Meadows also made the 600 bhp Rolls-Royce Meteor V-12 petrol tank engine from 1944. This came about because Rolls-Royce Merlin engines came under the Ministry of Aircraft Production, but tank engines came under the Ministry of Supply, and the huge demand for the Merlin engine was causing Meteor production to falter and this was in turn affecting Cromwell tank production. Meadows was already involved with the Ministry of Supply, so they were brought in from 1944 to manufacture Meteor engines to cover the shortfall. The Rover Company also produced Meteor engines in this period.

===Diesel engines===
Meadows started developing diesel engines in the 1930s, and a 5-litre, 4-cylinder diesel developing 75 bhp at 2,000 rpm was launched at the 1935 Olympia Motor Transport Show. They introduced a 6-cylinder 100 bhp version in 1938. Both of these engines used a Lanova combustion chamber design, CAV injector pumps, and they were listed both for road transport and marine use. In 1938, they supplied diesel engines for the New Zealand Railways Standard class railcars.
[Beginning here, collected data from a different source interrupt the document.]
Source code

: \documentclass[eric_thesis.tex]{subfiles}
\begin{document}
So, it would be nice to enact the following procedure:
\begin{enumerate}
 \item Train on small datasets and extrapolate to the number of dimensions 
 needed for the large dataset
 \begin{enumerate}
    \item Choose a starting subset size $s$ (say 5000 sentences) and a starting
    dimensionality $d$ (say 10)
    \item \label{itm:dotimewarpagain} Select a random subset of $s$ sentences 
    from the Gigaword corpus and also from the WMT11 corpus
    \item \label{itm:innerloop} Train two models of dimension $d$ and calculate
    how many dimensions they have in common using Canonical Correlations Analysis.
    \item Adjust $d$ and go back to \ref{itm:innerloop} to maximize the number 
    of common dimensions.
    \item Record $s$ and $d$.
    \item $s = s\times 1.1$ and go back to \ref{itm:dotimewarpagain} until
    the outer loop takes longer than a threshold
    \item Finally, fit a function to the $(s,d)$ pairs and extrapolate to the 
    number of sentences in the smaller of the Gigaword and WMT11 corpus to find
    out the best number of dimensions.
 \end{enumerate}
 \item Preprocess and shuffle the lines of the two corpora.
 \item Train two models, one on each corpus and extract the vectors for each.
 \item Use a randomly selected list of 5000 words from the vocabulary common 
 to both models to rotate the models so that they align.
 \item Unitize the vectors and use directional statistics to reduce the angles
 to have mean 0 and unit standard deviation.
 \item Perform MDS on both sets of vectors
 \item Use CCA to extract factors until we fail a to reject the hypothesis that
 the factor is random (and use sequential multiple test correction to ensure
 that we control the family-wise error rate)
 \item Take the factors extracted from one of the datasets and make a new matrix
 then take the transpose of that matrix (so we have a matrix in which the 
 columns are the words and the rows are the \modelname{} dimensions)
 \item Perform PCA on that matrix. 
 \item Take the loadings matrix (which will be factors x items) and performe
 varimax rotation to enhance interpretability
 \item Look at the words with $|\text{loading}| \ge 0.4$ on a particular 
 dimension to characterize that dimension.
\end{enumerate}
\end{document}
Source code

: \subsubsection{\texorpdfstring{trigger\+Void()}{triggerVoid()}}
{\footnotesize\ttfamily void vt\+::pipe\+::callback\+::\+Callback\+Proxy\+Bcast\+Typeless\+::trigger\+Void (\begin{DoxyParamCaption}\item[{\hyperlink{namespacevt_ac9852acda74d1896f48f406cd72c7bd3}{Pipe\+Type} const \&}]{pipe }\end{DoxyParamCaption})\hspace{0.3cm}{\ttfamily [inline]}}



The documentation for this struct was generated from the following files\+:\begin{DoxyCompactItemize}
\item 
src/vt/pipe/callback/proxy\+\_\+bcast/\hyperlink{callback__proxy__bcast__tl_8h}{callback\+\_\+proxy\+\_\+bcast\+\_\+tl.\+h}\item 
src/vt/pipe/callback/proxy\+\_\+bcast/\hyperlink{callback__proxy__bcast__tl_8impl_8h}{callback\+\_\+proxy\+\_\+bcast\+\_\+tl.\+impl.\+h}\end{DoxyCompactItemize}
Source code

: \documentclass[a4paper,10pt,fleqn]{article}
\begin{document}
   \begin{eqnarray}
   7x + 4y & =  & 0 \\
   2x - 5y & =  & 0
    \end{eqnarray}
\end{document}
After the Second World War, they resumed making diesel engines, but with a new design this time with direct injection and toroidal cavity pistons. The 6.9-litre 4-cylinder unit gave 85 bhp at 1,800 rpm and the 10.35-litre 6-cylinder unit developed 150 bhp at 1,800 rpm. These were aimed at both vehicle, marine, and stationary markets, and there was a horizontal version of the 6-cylinder unit for flat underfloor mounting. The same two engines were rated at 60 and 90 bhp for continuous marine use at 1,600 rpm, and a larger engine of similar design rated at 130 bhp and of 15.5-litre capacity was also listed. One of the unusual features of these engines is the ability to swap the utilities from side to side and from end to end, which also allows for making handed-engines for twin-engined marine craft. For marine use helical reduction gears of different ratios, and epicyclic reversing gears were also available. Many engines were supplied to their neighbour in Fallings Park, Guy Motors for use in their buses and trucks. A small number of diesel engines was supplied for British Rail Railbuses in 1958. They also powered the Fowler Challenger crawler tractors, the 6DC-630 in the Mk III, and the 6DJ-970 in the Mk IV. Meadows adverts show they were also used in plant like rock-crushers, ditch diggers, compressors and other equipment used in road building. They were also used to power military FV2502 27.5kVA generator sets.

Engine Models (list incomplete), the letter after the 'D' varies according to application (e.g. M = marine) :
- Pre-War four cylinder. Bore 105mm, Stroke 150mm.
- Pre-War six cylinder. Bore 105mm, Stroke 130mm.
- 4DC-330 Four cylinder diesel. Bore 120mm, Stroke 120mm, 331 cu. in. - 5.43 litres capacity
- 6DC-630 Six cylinder diesel. Bore 130mm, Stroke 130mm, 630 cu in - 10.35 litres capacity
- 6HDC-500 Six cylinder horizontal diesel. 500 cu.in. - 8.14 litres capacity
- 6DJ-970 Six cylinder diesel. 970 cu.in. - 15.5 litres

===Gearboxes===
Meadows had started by making gearboxes in 1920, initially for lorries made by the Vulcan Motor & Engineering Co and then Coventry Climax Ltd. After engines were introduced in 1922 they sold complete engine, clutch, and gearbox packages, initially with either 3 or 4 speed gearboxes, and later with 4 or 5 speed gearboxes. During the early 1950s, Meadows supplied gearboxes for the Jowett Javelin car.

===Cars===
They were also responsible for making the Meadows Frisky microcar between 1957 and 1961.

==Merger and closure==
In 1965, Henry Meadows was purchased by Jaguar.